When the streaming industry began adopting HEVC over AVC codecs, it really didn’t affect older devices that only supported AVC encoded video. All Fire TV models except the 1st-gen Fire TV and 1st-gen Fire TV Stick support HEVC encoded video, however, those 1st-gen devices are still fully capable of streaming video from all major streaming services just fine using the older AVC format.
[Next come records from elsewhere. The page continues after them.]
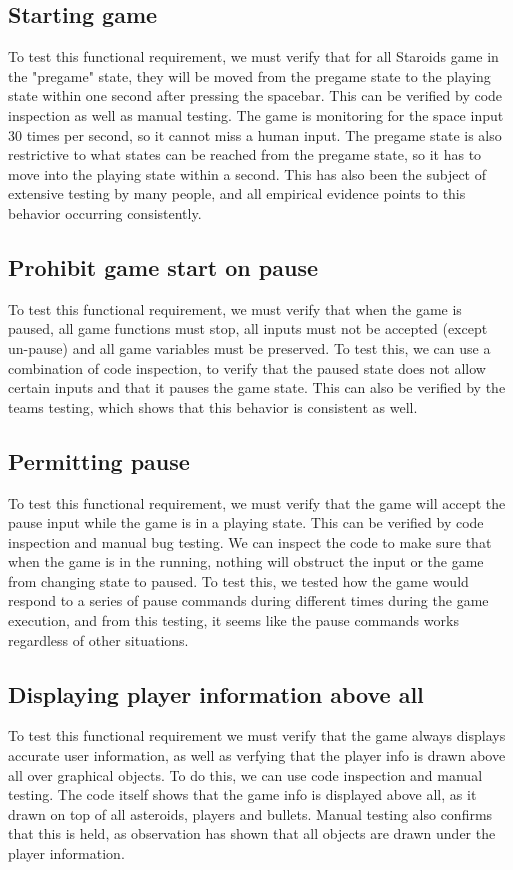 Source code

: \documentclass[12pt, titlepage]{article}
\begin{document}
\subsection{Starting game}
To test this functional requirement, we must verify that for all Staroids game in the "pregame" state,
they will be moved from the pregame state to the playing state within one second after pressing the spacebar.
This can be verified by code inspection as well as manual testing.
The game is monitoring for the space input 30 times per second, so it cannot miss a human input.
The pregame state is also restrictive to what states can be reached from the pregame state,
so it has to move into the playing state within a second.
This has also been the subject of extensive testing by many people,
and all empirical evidence points to this behavior occurring consistently.
\subsection{Prohibit game start on pause}
To test this functional requirement, we must verify that when the game is paused,
all game functions must stop, all inputs must not be accepted (except un-pause)
and all game variables must be preserved.
To test this, we can use a combination of code inspection,
to verify that the paused state does not allow certain inputs and that it pauses the game state.
This can also be verified by the teams testing, which shows that this behavior is consistent as well.
\subsection{Permitting pause}
To test this functional requirement, we must verify that the game will accept the pause input
while the game is in a playing state.
This can be verified by code inspection and manual bug testing.
We can inspect the code to make sure that when the game is in the running,
nothing will obstruct the input or the game from changing state to paused.
To test this, we tested how the game would respond to a series of pause commands during
different times during the game execution, and from this testing,
it seems like the pause commands works regardless of other situations.
\subsection{Displaying player information above all}
To test this functional requirement we must verify that the game always displays accurate user information, as well as verfying that the player info is drawn above all over graphical objects. To do this, we can use code inspection and manual testing. The code itself shows that the game info is displayed above all, as it drawn on top of all asteroids, players and bullets. Manual testing also confirms that this is held, as observation has shown that all objects are drawn under the player information.
\end{document}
The switch from AVC to HEVC was primarily for saving bandwidth, since a video with the same image quality will be a far smaller file using HEVC compared to AVC. That permitted 4K streams to work for devices with limited bandwidth, like phones on mobile networks. The switch from HEVC to AV1 is more about cost-saving by the streaming companies and device manufacturers, due to not having to pay for codec licensing fees. There is evidence that AV1 is a more efficient codec than HEVC, but not by nearly as much as the improvements seen between HEVC and AVC.

  1. Ujn Hunter says:

    Pass the savings on to the customer… oh… wait.

  2. cag says:

    But isn’t it true the streaming companies will not see much if any cost savings because they must still send out the streams using HEVC for all the devices out there now.
    Perhaps in a decade or so they will stop HVEC, then the cost savings.
    Am I wrong??

    • Yes, all the non-AV1 devices requiring HEVC or AVC streams will still require licensing fees to be paid. But each new AV1 device will reduce that by a little and eventually make a big difference when most devices support AV1. As I understand it, this will save the streaming services the most, not the device manufacturers, because even new devices will likely still need to support older codecs for a very long time to be compatible with all streaming services.